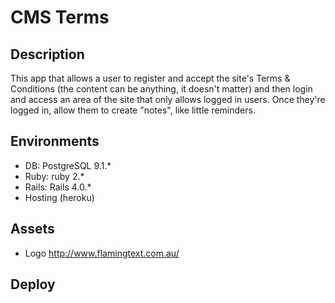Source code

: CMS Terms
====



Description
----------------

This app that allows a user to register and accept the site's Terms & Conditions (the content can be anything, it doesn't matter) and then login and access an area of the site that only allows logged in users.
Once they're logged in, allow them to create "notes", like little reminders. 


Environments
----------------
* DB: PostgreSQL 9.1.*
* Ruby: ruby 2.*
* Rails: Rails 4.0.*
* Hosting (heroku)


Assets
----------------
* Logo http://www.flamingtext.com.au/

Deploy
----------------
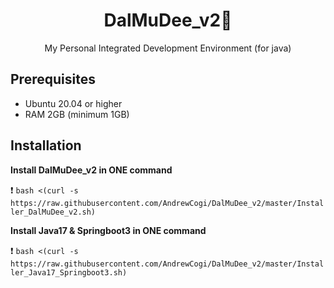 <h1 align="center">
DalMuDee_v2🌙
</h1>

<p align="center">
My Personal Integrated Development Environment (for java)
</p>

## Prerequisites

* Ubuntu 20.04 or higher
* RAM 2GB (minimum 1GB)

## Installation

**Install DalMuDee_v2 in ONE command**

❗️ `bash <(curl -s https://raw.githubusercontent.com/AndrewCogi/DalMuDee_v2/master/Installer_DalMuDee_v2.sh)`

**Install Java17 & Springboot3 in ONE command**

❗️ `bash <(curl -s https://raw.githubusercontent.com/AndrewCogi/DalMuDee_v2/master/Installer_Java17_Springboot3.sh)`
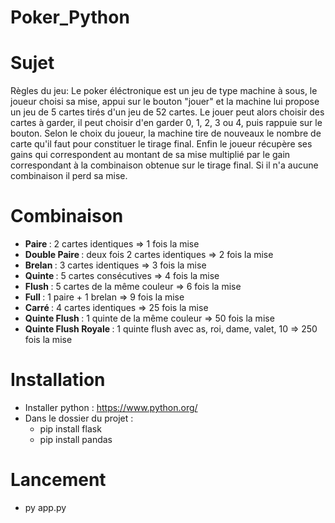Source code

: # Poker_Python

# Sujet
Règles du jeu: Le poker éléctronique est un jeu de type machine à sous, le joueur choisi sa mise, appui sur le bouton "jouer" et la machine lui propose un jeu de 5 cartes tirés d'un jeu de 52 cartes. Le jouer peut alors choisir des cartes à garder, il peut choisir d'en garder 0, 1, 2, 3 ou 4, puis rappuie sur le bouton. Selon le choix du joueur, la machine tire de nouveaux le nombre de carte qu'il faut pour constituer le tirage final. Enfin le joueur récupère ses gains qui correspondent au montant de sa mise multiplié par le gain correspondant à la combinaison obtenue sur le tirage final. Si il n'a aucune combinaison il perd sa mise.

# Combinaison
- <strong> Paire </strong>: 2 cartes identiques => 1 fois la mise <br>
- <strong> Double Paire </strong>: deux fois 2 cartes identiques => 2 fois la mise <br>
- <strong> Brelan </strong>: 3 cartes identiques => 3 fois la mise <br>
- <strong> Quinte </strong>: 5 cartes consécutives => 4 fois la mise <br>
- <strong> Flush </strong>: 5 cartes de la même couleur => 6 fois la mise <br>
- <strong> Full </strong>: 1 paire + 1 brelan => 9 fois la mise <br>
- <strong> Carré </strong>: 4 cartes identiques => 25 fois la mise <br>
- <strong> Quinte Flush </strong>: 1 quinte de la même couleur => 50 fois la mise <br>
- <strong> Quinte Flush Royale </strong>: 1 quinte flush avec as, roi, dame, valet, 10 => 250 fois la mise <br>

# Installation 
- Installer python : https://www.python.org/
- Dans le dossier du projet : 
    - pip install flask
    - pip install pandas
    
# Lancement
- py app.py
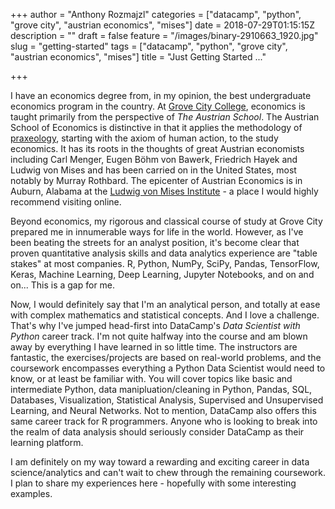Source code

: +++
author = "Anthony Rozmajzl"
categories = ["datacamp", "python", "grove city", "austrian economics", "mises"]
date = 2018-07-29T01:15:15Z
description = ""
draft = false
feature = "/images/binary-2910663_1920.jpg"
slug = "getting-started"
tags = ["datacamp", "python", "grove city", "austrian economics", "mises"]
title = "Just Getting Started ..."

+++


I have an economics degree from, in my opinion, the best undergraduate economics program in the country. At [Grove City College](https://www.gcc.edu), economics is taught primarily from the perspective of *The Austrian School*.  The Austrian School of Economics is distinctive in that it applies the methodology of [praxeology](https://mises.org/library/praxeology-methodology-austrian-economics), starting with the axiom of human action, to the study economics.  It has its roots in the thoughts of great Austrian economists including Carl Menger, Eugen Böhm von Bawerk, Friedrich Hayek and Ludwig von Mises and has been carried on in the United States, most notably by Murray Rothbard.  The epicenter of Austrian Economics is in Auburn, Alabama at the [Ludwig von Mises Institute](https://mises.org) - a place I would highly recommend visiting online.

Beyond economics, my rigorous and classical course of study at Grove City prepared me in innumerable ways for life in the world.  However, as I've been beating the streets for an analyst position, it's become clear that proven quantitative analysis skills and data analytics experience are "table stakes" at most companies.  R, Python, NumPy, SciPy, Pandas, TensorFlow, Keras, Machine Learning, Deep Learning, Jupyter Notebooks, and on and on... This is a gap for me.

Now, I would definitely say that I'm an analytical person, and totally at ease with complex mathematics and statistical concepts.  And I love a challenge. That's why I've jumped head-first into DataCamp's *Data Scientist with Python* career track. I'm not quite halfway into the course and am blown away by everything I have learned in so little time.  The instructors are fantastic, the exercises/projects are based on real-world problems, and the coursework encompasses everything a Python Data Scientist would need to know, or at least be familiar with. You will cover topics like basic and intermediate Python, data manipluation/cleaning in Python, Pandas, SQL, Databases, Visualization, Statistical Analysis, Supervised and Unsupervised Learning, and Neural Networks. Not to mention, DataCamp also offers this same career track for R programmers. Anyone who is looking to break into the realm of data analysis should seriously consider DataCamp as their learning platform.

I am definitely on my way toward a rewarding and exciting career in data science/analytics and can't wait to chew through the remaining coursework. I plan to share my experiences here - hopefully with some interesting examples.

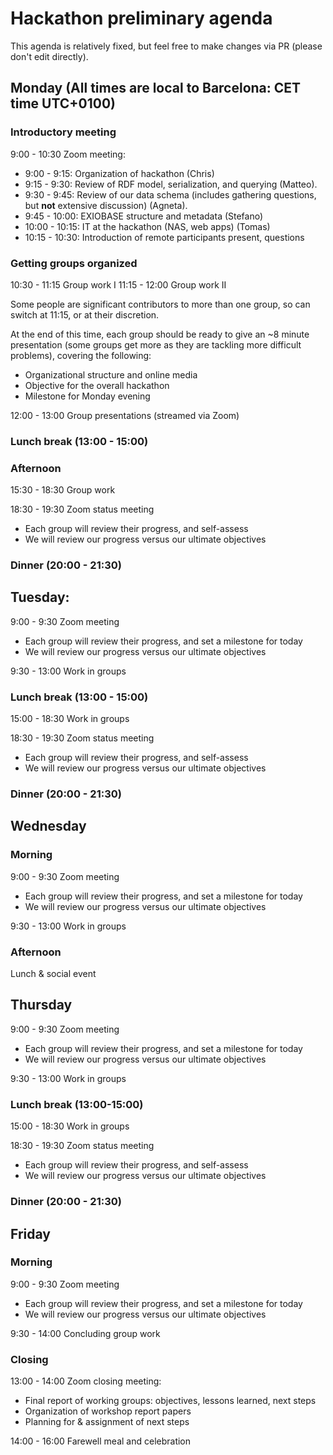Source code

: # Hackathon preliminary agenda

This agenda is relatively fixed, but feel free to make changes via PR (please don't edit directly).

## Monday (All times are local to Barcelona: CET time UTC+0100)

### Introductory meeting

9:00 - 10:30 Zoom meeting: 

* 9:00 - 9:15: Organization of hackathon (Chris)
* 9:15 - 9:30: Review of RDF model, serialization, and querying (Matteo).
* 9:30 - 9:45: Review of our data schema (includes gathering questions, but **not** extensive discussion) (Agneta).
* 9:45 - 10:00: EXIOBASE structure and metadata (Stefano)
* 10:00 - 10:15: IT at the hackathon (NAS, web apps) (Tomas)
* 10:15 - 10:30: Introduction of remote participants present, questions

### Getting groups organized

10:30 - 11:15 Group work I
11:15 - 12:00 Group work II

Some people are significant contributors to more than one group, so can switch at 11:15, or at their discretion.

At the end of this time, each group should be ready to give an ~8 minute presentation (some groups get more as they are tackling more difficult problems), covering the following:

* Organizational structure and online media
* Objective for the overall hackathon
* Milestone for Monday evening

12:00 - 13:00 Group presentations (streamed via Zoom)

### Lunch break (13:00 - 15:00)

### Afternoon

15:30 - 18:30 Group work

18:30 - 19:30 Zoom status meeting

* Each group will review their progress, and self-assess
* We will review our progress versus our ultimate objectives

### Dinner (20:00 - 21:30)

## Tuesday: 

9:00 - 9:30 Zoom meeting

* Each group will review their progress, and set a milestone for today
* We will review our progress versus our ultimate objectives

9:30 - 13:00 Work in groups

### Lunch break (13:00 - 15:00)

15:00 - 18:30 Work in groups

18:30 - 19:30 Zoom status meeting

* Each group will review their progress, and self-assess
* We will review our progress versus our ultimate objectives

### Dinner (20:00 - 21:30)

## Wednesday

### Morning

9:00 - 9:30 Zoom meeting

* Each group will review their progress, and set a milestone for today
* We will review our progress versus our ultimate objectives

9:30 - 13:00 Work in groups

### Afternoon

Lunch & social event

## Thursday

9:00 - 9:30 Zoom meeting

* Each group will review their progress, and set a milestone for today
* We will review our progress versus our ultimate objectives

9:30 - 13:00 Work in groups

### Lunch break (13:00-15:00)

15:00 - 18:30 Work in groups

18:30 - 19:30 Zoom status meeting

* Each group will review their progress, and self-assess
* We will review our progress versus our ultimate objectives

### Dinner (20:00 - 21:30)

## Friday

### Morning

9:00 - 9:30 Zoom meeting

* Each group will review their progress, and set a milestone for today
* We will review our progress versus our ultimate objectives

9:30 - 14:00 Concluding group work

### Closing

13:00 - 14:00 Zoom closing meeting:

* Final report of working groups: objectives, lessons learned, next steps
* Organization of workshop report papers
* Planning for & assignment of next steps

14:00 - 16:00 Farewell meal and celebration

__Activity__:
Where pictures occur in the material above, omit them and return everything else exactly.

__Answer to this task__:
Source code

: CMS Terms
====



Description
----------------

This app that allows a user to register and accept the site's Terms & Conditions (the content can be anything, it doesn't matter) and then login and access an area of the site that only allows logged in users.
Once they're logged in, allow them to create "notes", like little reminders. 


Environments
----------------
* DB: PostgreSQL 9.1.*
* Ruby: ruby 2.*
* Rails: Rails 4.0.*
* Hosting (heroku)


Assets
----------------
* Logo http://www.flamingtext.com.au/

Deploy
----------------
 <h1 align="center">
DalMuDee_v2🌙
</h1>

<p align="center">
My Personal Integrated Development Environment (for java)
</p>

## Prerequisites

* Ubuntu 20.04 or higher
* RAM 2GB (minimum 1GB)

## Installation

**Install DalMuDee_v2 in ONE command**

❗️ `bash <(curl -s https://raw.githubusercontent.com/AndrewCogi/DalMuDee_v2/master/Installer_DalMuDee_v2.sh)`

**Install Java17 & Springboot3 in ONE command**

❗️ `bash <(curl -s https://raw.githubusercontent.com/AndrewCogi/DalMuDee_v2/master/Installer_Java17_Springboot3.sh)`
Source code

: # Poker_Python

# Sujet
Règles du jeu: Le poker éléctronique est un jeu de type machine à sous, le joueur choisi sa mise, appui sur le bouton "jouer" et la machine lui propose un jeu de 5 cartes tirés d'un jeu de 52 cartes. Le jouer peut alors choisir des cartes à garder, il peut choisir d'en garder 0, 1, 2, 3 ou 4, puis rappuie sur le bouton. Selon le choix du joueur, la machine tire de nouveaux le nombre de carte qu'il faut pour constituer le tirage final. Enfin le joueur récupère ses gains qui correspondent au montant de sa mise multiplié par le gain correspondant à la combinaison obtenue sur le tirage final. Si il n'a aucune combinaison il perd sa mise.

# Combinaison
- <strong> Paire </strong>: 2 cartes identiques => 1 fois la mise <br>
- <strong> Double Paire </strong>: deux fois 2 cartes identiques => 2 fois la mise <br>
- <strong> Brelan </strong>: 3 cartes identiques => 3 fois la mise <br>
- <strong> Quinte </strong>: 5 cartes consécutives => 4 fois la mise <br>
- <strong> Flush </strong>: 5 cartes de la même couleur => 6 fois la mise <br>
- <strong> Full </strong>: 1 paire + 1 brelan => 9 fois la mise <br>
- <strong> Carré </strong>: 4 cartes identiques => 25 fois la mise <br>
- <strong> Quinte Flush </strong>: 1 quinte de la même couleur => 50 fois la mise <br>
- <strong> Quinte Flush Royale </strong>: 1 quinte flush avec as, roi, dame, valet, 10 => 250 fois la mise <br>

# Installation 
- Installer python : https://www.python.org/
- Dans le dossier du projet : 
    - pip install flask
    - pip install pandas
    
# Lancement
- py app.py
Source code

: +++
author = "Anthony Rozmajzl"
categories = ["datacamp", "python", "grove city", "austrian economics", "mises"]
date = 2018-07-29T01:15:15Z
description = ""
draft = false
feature = "/images/binary-2910663_1920.jpg"
slug = "getting-started"
tags = ["datacamp", "python", "grove city", "austrian economics", "mises"]
title = "Just Getting Started ..."

+++


I have an economics degree from, in my opinion, the best undergraduate economics program in the country. At [Grove City College](https://www.gcc.edu), economics is taught primarily from the perspective of *The Austrian School*.  The Austrian School of Economics is distinctive in that it applies the methodology of [praxeology](https://mises.org/library/praxeology-methodology-austrian-economics), starting with the axiom of human action, to the study economics.  It has its roots in the thoughts of great Austrian economists including Carl Menger, Eugen Böhm von Bawerk, Friedrich Hayek and Ludwig von Mises and has been carried on in the United States, most notably by Murray Rothbard.  The epicenter of Austrian Economics is in Auburn, Alabama at the [Ludwig von Mises Institute](https://mises.org) - a place I would highly recommend visiting online.

Beyond economics, my rigorous and classical course of study at Grove City prepared me in innumerable ways for life in the world.  However, as I've been beating the streets for an analyst position, it's become clear that proven quantitative analysis skills and data analytics experience are "table stakes" at most companies.  R, Python, NumPy, SciPy, Pandas, TensorFlow, Keras, Machine Learning, Deep Learning, Jupyter Notebooks, and on and on... This is a gap for me.

Now, I would definitely say that I'm an analytical person, and totally at ease with complex mathematics and statistical concepts.  And I love a challenge. That's why I've jumped head-first into DataCamp's *Data Scientist with Python* career track. I'm not quite halfway into the course and am blown away by everything I have learned in so little time.  The instructors are fantastic, the exercises/projects are based on real-world problems, and the coursework encompasses everything a Python Data Scientist would need to know, or at least be familiar with. You will cover topics like basic and intermediate Python, data manipluation/cleaning in Python, Pandas, SQL, Databases, Visualization, Statistical Analysis, Supervised and Unsupervised Learning, and Neural Networks. Not to mention, DataCamp also offers this same career track for R programmers. Anyone who is looking to break into the realm of data analysis should seriously consider DataCamp as their learning platform.

I am definitely on my way toward a rewarding and exciting career in data science/analytics and can't wait to chew through the remaining coursework. I plan to share my experiences here - hopefully with some interesting examples.

Source code

: # Hackathon preliminary agenda

This agenda is relatively fixed, but feel free to make changes via PR (please don't edit directly).

## Monday (All times are local to Barcelona: CET time UTC+0100)

### Introductory meeting

9:00 - 10:30 Zoom meeting: 

* 9:00 - 9:15: Organization of hackathon (Chris)
* 9:15 - 9:30: Review of RDF model, serialization, and querying (Matteo).
* 9:30 - 9:45: Review of our data schema (includes gathering questions, but **not** extensive discussion) (Agneta).
* 9:45 - 10:00: EXIOBASE structure and metadata (Stefano)
* 10:00 - 10:15: IT at the hackathon (NAS, web apps) (Tomas)
* 10:15 - 10:30: Introduction of remote participants present, questions

### Getting groups organized

10:30 - 11:15 Group work I
11:15 - 12:00 Group work II

Some people are significant contributors to more than one group, so can switch at 11:15, or at their discretion.

At the end of this time, each group should be ready to give an ~8 minute presentation (some groups get more as they are tackling more difficult problems), covering the following:

* Organizational structure and online media
* Objective for the overall hackathon
* Milestone for Monday evening

12:00 - 13:00 Group presentations (streamed via Zoom)

### Lunch break (13:00 - 15:00)

### Afternoon

15:30 - 18:30 Group work

18:30 - 19:30 Zoom status meeting

* Each group will review their progress, and self-assess
* We will review our progress versus our ultimate objectives

### Dinner (20:00 - 21:30)

## Tuesday: 

9:00 - 9:30 Zoom meeting

* Each group will review their progress, and set a milestone for today
* We will review our progress versus our ultimate objectives

9:30 - 13:00 Work in groups

### Lunch break (13:00 - 15:00)

15:00 - 18:30 Work in groups

18:30 - 19:30 Zoom status meeting

* Each group will review their progress, and self-assess
* We will review our progress versus our ultimate objectives

### Dinner (20:00 - 21:30)

## Wednesday

### Morning

9:00 - 9:30 Zoom meeting

* Each group will review their progress, and set a milestone for today
* We will review our progress versus our ultimate objectives

9:30 - 13:00 Work in groups

### Afternoon

Lunch & social event

## Thursday

9:00 - 9:30 Zoom meeting

* Each group will review their progress, and set a milestone for today
* We will review our progress versus our ultimate objectives

9:30 - 13:00 Work in groups

### Lunch break (13:00-15:00)

15:00 - 18:30 Work in groups

18:30 - 19:30 Zoom status meeting

* Each group will review their progress, and self-assess
* We will review our progress versus our ultimate objectives

### Dinner (20:00 - 21:30)

## Friday

### Morning

9:00 - 9:30 Zoom meeting

* Each group will review their progress, and set a milestone for today
* We will review our progress versus our ultimate objectives

9:30 - 14:00 Concluding group work

### Closing

13:00 - 14:00 Zoom closing meeting:

* Final report of working groups: objectives, lessons learned, next steps
* Organization of workshop report papers
* Planning for & assignment of next steps

14:00 - 16:00 Farewell meal and celebration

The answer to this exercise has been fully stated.